麻婆豆腐定食には、アツアツのプーアール茶と、アツアツの卵スープがついてくる。油のおかげでいつまでも熱をキープしている麻婆豆腐で白米をかきこみながら、熱いプーアール茶と卵スープを挟む……汗がどんどん出てくる。
駱駝は小さなお店だ。カウンターが10席ほどと、テーブルが1席。外でお客さんが並んでいることも多いから、私は食べおえてプーアール茶をさっと飲んでから、汗も引かぬ間に店を出るのを信条としている。
店を出た時に風を感じる心地よさといったら、サウナから出て水風呂に入るときのそれにそっくり。駱駝の麻婆豆腐は食べるサウナなのである。
社会人になり上京してからも、京都に行くたびに駱駝にはほぼ必ず行っている。最近は胃が弱くなり京都旅行の序盤に駱駝を食べるとコンディションによっては胃もたれし、その後の予定ー私の京都旅行は食べる予定でぱんぱんであるーに響くため、最終日に訪問する流れに変えた。
この店とそして麻婆豆腐を愛してやまない私であるが、最近駱駝に行くたびにこんなことを考えている。
「次回は麻婆豆腐ではなくて雲白肉を食べようか(※駱駝は雲白肉をはじめ麻婆豆腐以外も絶品である)」
「いや、麻婆豆腐を食べないのならもはや駱駝に行かなくてもいいか……」
私の気のせいかもしれないが、数年前から麻婆豆腐の味が少し変わったように感じるのだ。
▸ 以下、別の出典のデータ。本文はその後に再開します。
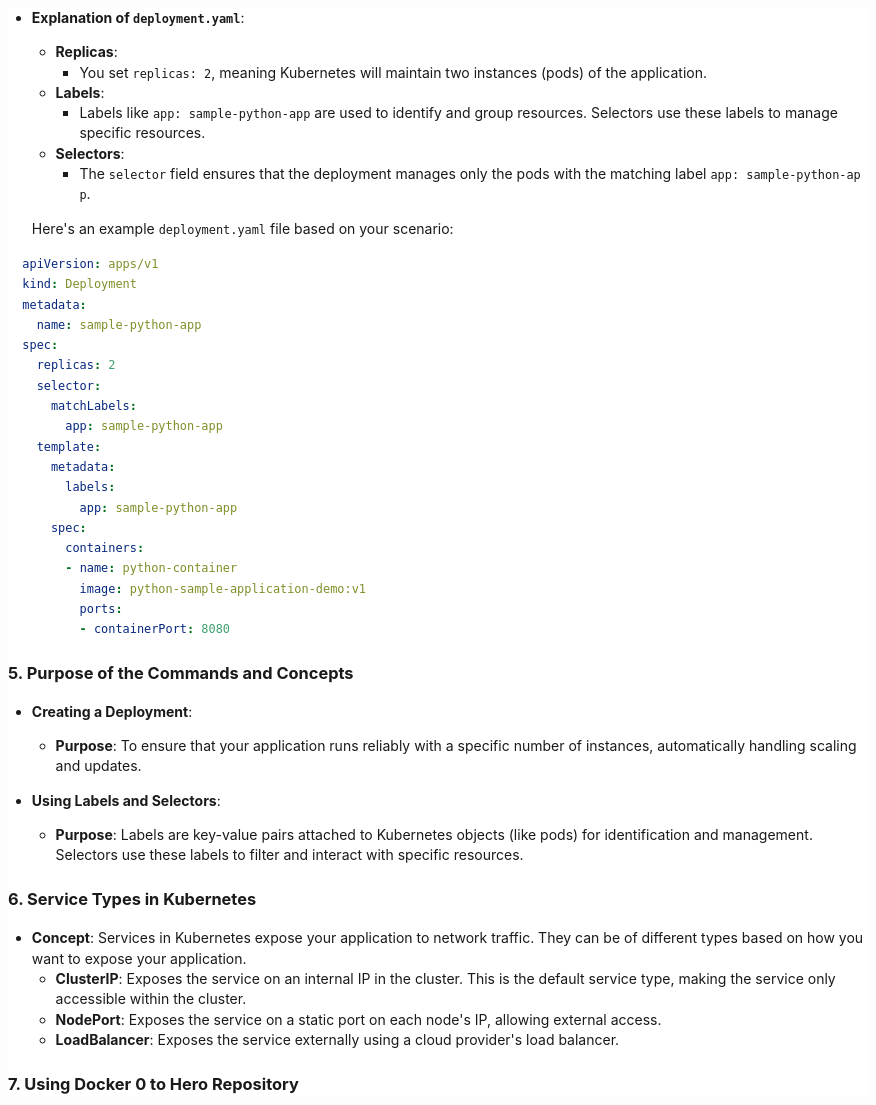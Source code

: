 - **Explanation of `deployment.yaml`**:
  - **Replicas**: 
    - You set `replicas: 2`, meaning Kubernetes will maintain two instances (pods) of the application.
  - **Labels**:
    - Labels like `app: sample-python-app` are used to identify and group resources. Selectors use these labels to manage specific resources.
  - **Selectors**:
    - The `selector` field ensures that the deployment manages only the pods with the matching label `app: sample-python-app`.
  
  Here's an example `deployment.yaml` file based on your scenario:
```yaml
  apiVersion: apps/v1
  kind: Deployment
  metadata:
    name: sample-python-app
  spec:
    replicas: 2
    selector:
      matchLabels:
        app: sample-python-app
    template:
      metadata:
        labels:
          app: sample-python-app
      spec:
        containers:
        - name: python-container
          image: python-sample-application-demo:v1
          ports:
          - containerPort: 8080
```

### 5. **Purpose of the Commands and Concepts**

- **Creating a Deployment**:
  - **Purpose**: To ensure that your application runs reliably with a specific number of instances, automatically handling scaling and updates.
  
- **Using Labels and Selectors**:
  - **Purpose**: Labels are key-value pairs attached to Kubernetes objects (like pods) for identification and management. Selectors use these labels to filter and interact with specific resources.

### 6. **Service Types in Kubernetes**

- **Concept**: Services in Kubernetes expose your application to network traffic. They can be of different types based on how you want to expose your application.
  - **ClusterIP**: Exposes the service on an internal IP in the cluster. This is the default service type, making the service only accessible within the cluster.
  - **NodePort**: Exposes the service on a static port on each node's IP, allowing external access.
  - **LoadBalancer**: Exposes the service externally using a cloud provider's load balancer.

### 7. **Using Docker 0 to Hero Repository**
以前ほど山椒が強くなく、少ししゃばしゃばめで、食べやすくなった気がする。私の味覚や感じ方が変わっただけかもしれないのだが。
以前の、肉味噌のかたまりをそのまま食べているかのようで、辛くて熱くて食べ進めるのもひと苦労の麻婆豆腐のほうが好みだったなと思ってしまい、大好きな店なのにそう思うのになんとなく罪悪感を抱いた。いっそ、あの味を思い出にしたまま卒業するのがいいかーー
それでも、駱駝の麻婆豆腐は私にとって年に2回帰省して顔を見せる田舎の祖父母のような存在で、気づけば京都芸術大学方面にむかう204系統のバスに揺られて足を運び、雲白肉でも回鍋肉でもなく麻婆豆腐を頼んでしまう。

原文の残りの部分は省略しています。